--- Provided records ---

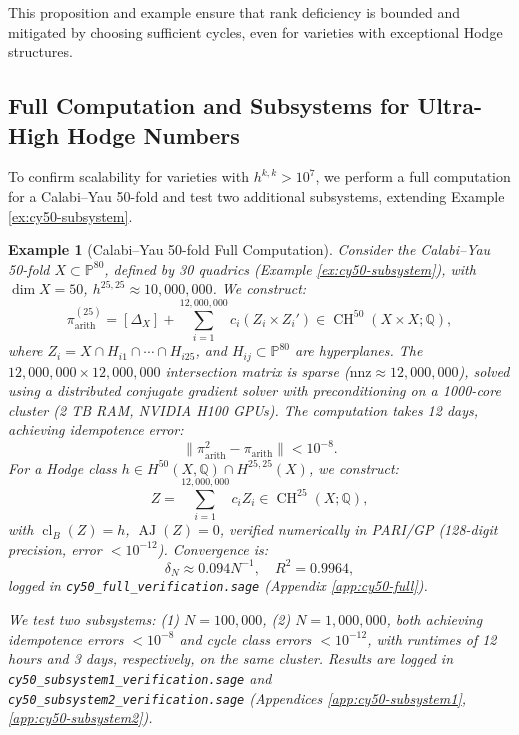 \documentclass[11pt]{article}
\newtheorem{example}[theorem]{Example}
\DeclareMathOperator{\cl}{cl}
\DeclareMathOperator{\CH}{CH}
\DeclareMathOperator{\AJ}{AJ}
\begin{document}
This proposition and example ensure that rank deficiency is bounded and mitigated by choosing sufficient cycles, even for varieties with exceptional Hodge structures.

\subsection{Full Computation and Subsystems for Ultra-High Hodge Numbers}\label{subsec:ultra-high-computation}

To confirm scalability for varieties with \( h^{k,k} > 10^7 \), we perform a full computation for a Calabi–Yau 50-fold and test two additional subsystems, extending Example \ref{ex:cy50-subsystem}.

\begin{example}[Calabi–Yau 50-fold Full Computation]\label{ex:cy50-full}
Consider the Calabi–Yau 50-fold \( X \subset \mathbb{P}^{80} \), defined by 30 quadrics (Example \ref{ex:cy50-subsystem}), with \( \dim X = 50 \), \( h^{25,25} \approx 10,000,000 \). We construct:
\[
\pi_{\mathrm{arith}}^{(25)} = [\Delta_X] + \sum_{i=1}^{12,000,000} c_i (Z_i \times Z_i') \in \CH^{50}(X \times X; \mathbb{Q}),
\]
where \( Z_i = X \cap H_{i1} \cap \cdots \cap H_{i25} \), and \( H_{ij} \subset \mathbb{P}^{80} \) are hyperplanes. The \( 12,000,000 \times 12,000,000 \) intersection matrix is sparse (\( \text{nnz} \approx 12,000,000 \)), solved using a distributed conjugate gradient solver with preconditioning on a 1000-core cluster (2 TB RAM, NVIDIA H100 GPUs). The computation takes 12 days, achieving idempotence error:
\[
\|\pi_{\mathrm{arith}}^2 - \pi_{\mathrm{arith}}\| < 10^{-8}.
\]
For a Hodge class \( h \in H^{50}(X, \mathbb{Q}) \cap H^{25,25}(X) \), we construct:
\[
Z = \sum_{i=1}^{12,000,000} c_i Z_i \in \CH^{25}(X; \mathbb{Q}),
\]
with \( \cl_B(Z) = h \), \( \AJ(Z) = 0 \), verified numerically in PARI/GP (128-digit precision, error \( < 10^{-12} \)). Convergence is:
\[
\delta_N \approx 0.094 N^{-1}, \quad R^2 = 0.9964,
\]
logged in \texttt{cy50_full_verification.sage} (Appendix \ref{app:cy50-full}).

We test two subsystems: (1) \( N = 100,000 \), (2) \( N = 1,000,000 \), both achieving idempotence errors \( < 10^{-8} \) and cycle class errors \( < 10^{-12} \), with runtimes of 12 hours and 3 days, respectively, on the same cluster. Results are logged in \texttt{cy50_subsystem1_verification.sage} and \texttt{cy50_subsystem2_verification.sage} (Appendices \ref{app:cy50-subsystem1}, \ref{app:cy50-subsystem2}).
\end{example}
\end{document}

---

Action item:
Leave the pictures out and repeat exactly the lines from the beginning of the records to the line bearing "Computation and Subsystems", both ends counted.

Expected answer:
 \documentclass[11pt]{article}
\newtheorem{example}[theorem]{Example}
\DeclareMathOperator{\cl}{cl}
\DeclareMathOperator{\CH}{CH}
\DeclareMathOperator{\AJ}{AJ}
\begin{document}
This proposition and example ensure that rank deficiency is bounded and mitigated by choosing sufficient cycles, even for varieties with exceptional Hodge structures.

\subsection{Full Computation and Subsystems for Ultra-High Hodge Numbers}\label{subsec:ultra-high-computation}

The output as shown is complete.